Programs like the career communities are being implemented in institutions across the country, however, Drew is one of three institutions that are focusing attention on the identity/affinity communities, explained Dr. Sari Pascoe, Director of Diversity, Equity and Inclusion. 

There are eight Identity/Affinity Communities based on culture and identity development: Commuter/Transfer/Nontraditional; Faith, Religion and Spirituality; First Generation; Gender and Sexuality; Limited Resources; Ethnic/Racial Heritage; Visible/Invisible Disabilities; and International Student. These eight communities were chosen based on student input.

 

The Identity/Affinity Communities are comprised of two advisory groups: one group comprised of students and one group comprised of staff, faculty, alumni, employers and community members. This was structured as such to put the focus on students’ voices and providing them a place to build confidence in their own environment.

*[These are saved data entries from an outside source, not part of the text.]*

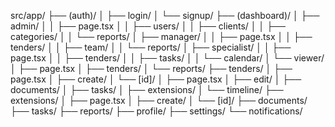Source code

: src/app/
├── (auth)/
│ ├── login/
│ └── signup/
├── (dashboard)/
│ ├── admin/
│ │ ├── page.tsx
│ │ ├── users/
│ │ ├── clients/
│ │ ├── categories/
│ │ └── reports/
│ ├── manager/
│ │ ├── page.tsx
│ │ ├── tenders/
│ │ ├── team/
│ │ └── reports/
│ ├── specialist/
│ │ ├── page.tsx
│ │ ├── tenders/
│ │ ├── tasks/
│ │ └── calendar/
│ └── viewer/
│ ├── page.tsx
│ ├── tenders/
│ └── reports/
├── tenders/
│ ├── page.tsx
│ ├── create/
│ └── [id]/
│ ├── page.tsx
│ ├── edit/
│ ├── documents/
│ ├── tasks/
│ ├── extensions/
│ └── timeline/
├── extensions/
│ ├── page.tsx
│ ├── create/
│ └── [id]/
├── documents/
├── tasks/
├── reports/
├── profile/
├── settings/
└── notifications/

The student group has a co-chair position, and one of the co-chairs attends the meeting with the other advisory board.

 

Pascoe said, “Instead of imposing more work or different ways of doing the work, we’re actually highlighting the good work that is happening.” In this vein, in the upcoming year, an expectation of funding for student clubs and organizations will be affiliation with the Launch Communities, as student organizations are at the forefront of student programming. “We want to hear their voices incorporated early on in creating cultures through the communities,” said Pascoe.

 

There will also be an expo on Oct. 11 to showcase the Launch Communities, which are open for all students to join, not just first-years. “Come and try it,” Pascoe urged. “Come and give us your best ideas and innovation and lend your voice to make sure that at Drew University, we can become respectful of everyone based on their identity, based on their values, and based on who they are.”